Action item:
The expected output is exactly the lines below, starting at the line with "- Lançamento de Notas Trimestrais" and ending at the line with "O que você aprendeu", both included; no other line belongs in it.

Records shown section start

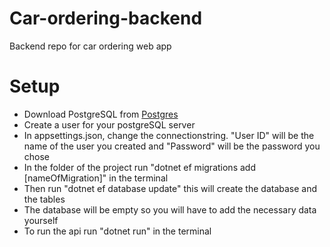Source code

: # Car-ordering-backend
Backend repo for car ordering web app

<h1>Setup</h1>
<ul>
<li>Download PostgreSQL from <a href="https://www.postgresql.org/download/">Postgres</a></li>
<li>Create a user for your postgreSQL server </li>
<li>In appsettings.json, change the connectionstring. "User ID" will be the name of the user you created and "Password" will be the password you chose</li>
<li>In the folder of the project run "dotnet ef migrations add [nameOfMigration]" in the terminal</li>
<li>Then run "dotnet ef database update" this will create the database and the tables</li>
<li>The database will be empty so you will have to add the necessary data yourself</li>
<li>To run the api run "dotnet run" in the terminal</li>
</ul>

Records shown section end
Records shown section start

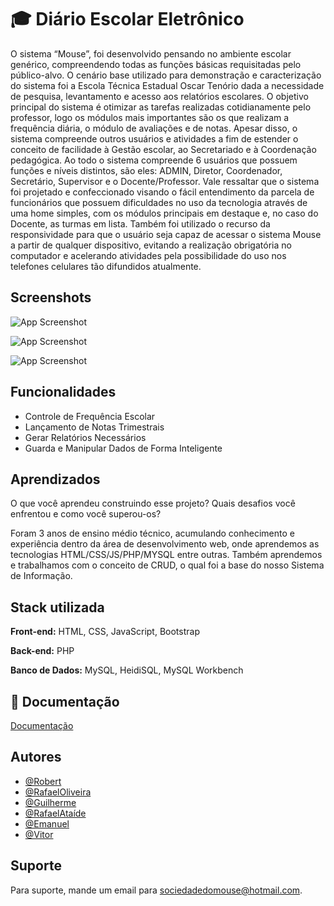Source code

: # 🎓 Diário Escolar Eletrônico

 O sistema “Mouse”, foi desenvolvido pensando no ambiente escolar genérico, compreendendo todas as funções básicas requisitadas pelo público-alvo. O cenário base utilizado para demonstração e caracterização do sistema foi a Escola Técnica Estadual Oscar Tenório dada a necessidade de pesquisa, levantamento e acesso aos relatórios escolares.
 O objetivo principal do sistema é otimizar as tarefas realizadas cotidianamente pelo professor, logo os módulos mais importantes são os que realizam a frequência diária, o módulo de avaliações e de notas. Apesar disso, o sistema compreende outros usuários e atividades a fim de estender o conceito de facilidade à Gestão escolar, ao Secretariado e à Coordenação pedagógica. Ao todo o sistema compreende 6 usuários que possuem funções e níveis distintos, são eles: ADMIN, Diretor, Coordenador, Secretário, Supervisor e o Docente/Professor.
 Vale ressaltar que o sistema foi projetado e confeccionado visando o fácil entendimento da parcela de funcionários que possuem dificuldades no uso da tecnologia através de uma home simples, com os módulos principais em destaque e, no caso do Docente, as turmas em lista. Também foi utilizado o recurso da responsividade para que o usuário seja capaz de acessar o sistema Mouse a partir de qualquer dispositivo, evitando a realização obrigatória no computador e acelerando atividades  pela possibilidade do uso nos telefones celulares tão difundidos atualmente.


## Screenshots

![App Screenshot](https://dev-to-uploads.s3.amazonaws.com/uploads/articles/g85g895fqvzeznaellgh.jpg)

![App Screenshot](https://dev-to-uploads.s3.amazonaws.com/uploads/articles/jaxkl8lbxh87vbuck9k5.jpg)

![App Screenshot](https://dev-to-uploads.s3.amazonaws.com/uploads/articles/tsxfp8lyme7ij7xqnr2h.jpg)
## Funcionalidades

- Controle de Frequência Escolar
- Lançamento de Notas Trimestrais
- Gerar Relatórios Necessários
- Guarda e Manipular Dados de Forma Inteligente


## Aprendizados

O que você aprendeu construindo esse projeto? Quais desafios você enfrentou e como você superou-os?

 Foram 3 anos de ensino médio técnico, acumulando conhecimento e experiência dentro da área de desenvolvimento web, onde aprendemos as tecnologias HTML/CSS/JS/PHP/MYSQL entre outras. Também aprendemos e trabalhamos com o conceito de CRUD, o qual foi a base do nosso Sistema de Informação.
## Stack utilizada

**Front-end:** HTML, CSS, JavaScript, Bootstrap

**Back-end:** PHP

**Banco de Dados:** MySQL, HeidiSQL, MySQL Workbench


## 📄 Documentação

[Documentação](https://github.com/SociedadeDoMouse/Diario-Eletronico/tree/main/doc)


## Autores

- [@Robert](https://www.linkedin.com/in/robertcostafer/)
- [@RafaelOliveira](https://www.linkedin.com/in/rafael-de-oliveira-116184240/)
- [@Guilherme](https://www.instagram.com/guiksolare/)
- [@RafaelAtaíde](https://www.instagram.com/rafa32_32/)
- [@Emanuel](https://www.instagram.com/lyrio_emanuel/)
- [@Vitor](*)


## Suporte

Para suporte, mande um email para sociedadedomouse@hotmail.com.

Records shown section end
Records shown section start

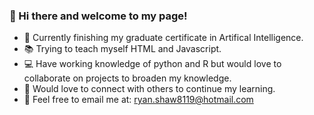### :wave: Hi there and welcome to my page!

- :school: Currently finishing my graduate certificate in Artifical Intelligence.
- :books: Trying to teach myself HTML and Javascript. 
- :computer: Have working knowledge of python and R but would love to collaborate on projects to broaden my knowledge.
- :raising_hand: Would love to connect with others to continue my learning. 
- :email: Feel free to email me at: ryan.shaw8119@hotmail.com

Records shown section end

Finished exercise:
- Lançamento de Notas Trimestrais
- Gerar Relatórios Necessários
- Guarda e Manipular Dados de Forma Inteligente


## Aprendizados

O que você aprendeu construindo esse projeto? Quais desafios você enfrentou e como você superou-os?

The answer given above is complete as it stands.